Pacific Ethanol, Inc. (NASDAQ: PEIX), the leading marketer and producer of low-carbon renewable fuels in the Western United States, has begun commercial production of corn oil utilizing Edeniq, Inc.’s Oil Plus™ proprietary process at its Stockton, CA plant.
Neil Koehler, the company’s president and CEO, stated: “We are pleased to be producing corn oil at our Stockton plant. Corn oil is a high value co-product with multiple markets including animal feed and biodiesel. Corn oil production at our ethanol plants is an important strategy to further diversify our plant revenue streams and significantly improve operating income.”
Pacific Ethanol, Inc. (NASDAQ: PEIX) is the leading marketer and producer of low-carbon renewable fuels in the Western United States. Pacific Ethanol also sells co-products, including wet distillers grain (“WDG”), a nutritious animal feed. Serving integrated oil companies and gasoline marketers who blend ethanol into gasoline, Pacific Ethanol provides transportation, storage and delivery of ethanol through third-party service providers in the Western United States, primarily in California, Arizona, Nevada, Utah, Oregon, Colorado, Idaho and Washington. Pacific Ethanol has an 85% ownership interest in New PE Holdco LLC, the owner of four ethanol production facilities. Pacific Ethanol operates and manages the four ethanol production facilities, which have a combined annual production capacity of 200 million gallons. The facilities in operation are located in Boardman, Oregon, Burley, Idaho and Stockton, California, and one idled facility is located in Madera, California. The facilities are near their respective fuel and feed customers, offering significant timing, transportation cost and logistical advantages.

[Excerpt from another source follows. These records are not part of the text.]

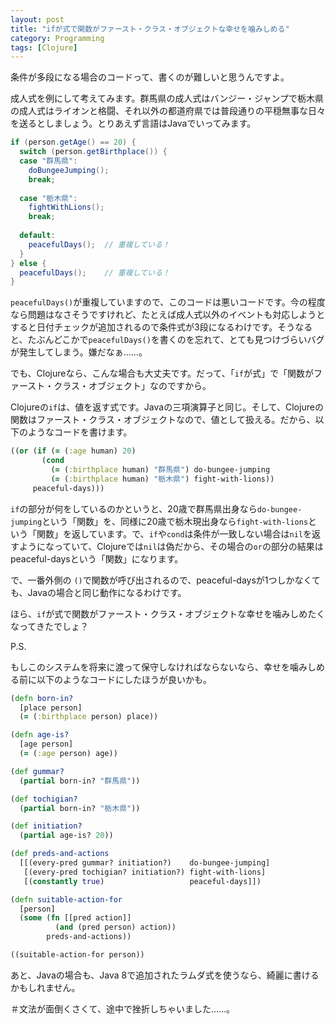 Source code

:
 ```yaml
---
layout: post
title: "ifが式で関数がファースト・クラス・オブジェクトな幸せを噛みしめる"
category: Programming
tags: [Clojure]
---
```


条件が多段になる場合のコードって、書くのが難しいと思うんですよ。

成人式を例にして考えてみます。群馬県の成人式はバンジー・ジャンプで栃木県の成人式はライオンと格闘、それ以外の都道府県では普段通りの平穏無事な日々を送るとしましょう。とりあえず言語はJavaでいってみます。

```java
if (person.getAge() == 20) {
  switch (person.getBirthplace()) {
  case "群馬県":
    doBungeeJumping();
    break;
    
  case "栃木県":
    fightWithLions();
    break;
    
  default:
    peacefulDays();  // 重複している！
  }
} else {
  peacefulDays();    // 重複している！
}
```

`peacefulDays()`が重複していますので、このコードは悪いコードです。今の程度なら問題はなさそうですけれど、たとえば成人式以外のイベントも対応しようとすると日付チェックが追加されるので条件式が3段になるわけです。そうなると、たぶんどこかで`peacefulDays()`を書くのを忘れて、とても見つけづらいバグが発生してしまう。嫌だなぁ……。

でも、Clojureなら、こんな場合も大丈夫です。だって、「`if`が式」で「関数がファースト・クラス・オブジェクト」なのですから。

Clojureの`if`は、値を返す式です。Javaの三項演算子と同じ。そして、Clojureの関数はファースト・クラス・オブジェクトなので、値として扱える。だから、以下のようなコードを書けます。

```clojure
((or (if (= (:age human) 20)
       (cond
         (= (:birthplace human) "群馬県") do-bungee-jumping
         (= (:birthplace human) "栃木県") fight-with-lions))
     peaceful-days)))
```

`if`の部分が何をしているのかというと、20歳で群馬県出身なら`do-bungee-jumping`という「関数」を、同様に20歳で栃木現出身なら`fight-with-lions`という「関数」を返しています。で、`if`や`cond`は条件が一致しない場合は`nil`を返すようになっていて、Clojureでは`nil`は偽だから、その場合の`or`の部分の結果はpeaceful-daysという「関数」になります。

で、一番外側の `()`で関数が呼び出されるので、peaceful-daysが1つしかなくても、Javaの場合と同じ動作になるわけです。

ほら、`if`が式で関数がファースト・クラス・オブジェクトな幸せを噛みしめたくなってきたでしょ？

P.S.

もしこのシステムを将来に渡って保守しなければならないなら、幸せを噛みしめる前に以下のようなコードにしたほうが良いかも。

```clojure
(defn born-in?
  [place person]
  (= (:birthplace person) place))

(defn age-is?
  [age person]
  (= (:age person) age))

(def gummar?
  (partial born-in? "群馬県"))

(def tochigian?
  (partial born-in? "栃木県"))

(def initiation?
  (partial age-is? 20))

(def preds-and-actions
  [[(every-pred gummar? initiation?)    do-bungee-jumping]
   [(every-pred tochigian? initiation?) fight-with-lions]
   [(constantly true)                   peaceful-days]])

(defn suitable-action-for
  [person]
  (some (fn [[pred action]]
          (and (pred person) action))
        preds-and-actions))

((suitable-action-for person))
```

あと、Javaの場合も、Java 8で追加されたラムダ式を使うなら、綺麗に書けるかもしれません。

＃文法が面倒くさくて、途中で挫折しちゃいました……。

Pacific Ethanol’s subsidiary, Kinergy Marketing LLC, markets ethanol from Pacific Ethanol’s managed plants and from other third-party production facilities, and another subsidiary, Pacific Ag. Products, LLC, markets WDG. For more information please visit www.pacificethanol.net.
Safe Harbor Statement under the Private Securities Litigation Reform Act of 1995
With the exception of historical information, the matters discussed in this press release including, without limitation, the ability of Pacific Ethanol to continue as the leading marketer and producer of low-carbon renewable fuels in the Western United States; and Pacific Ethanol’s ability to diversify its revenue streams and improve operating income are forward-looking statements and considerations that involve a number of risks and uncertainties. The actual future results of Pacific Ethanol could differ from those statements. Factors that could cause or contribute to such differences include, but are not limited to, litigation against Pacific Ethanol concerning intellectual property rights covering corn oil separation technology, adverse economic and market conditions; changes in governmental regulations and policies; and other events, factors and risks previously and from time to time disclosed in Pacific
Ethanol’s filings with the Securities and Exchange Commission including, specifically, those factors set forth in the “Risk Factors” section contained in Pacific Ethanol’s most recent Annual Report on Form 10-K filed with the Securities and Exchange Commission on April 1, 2013.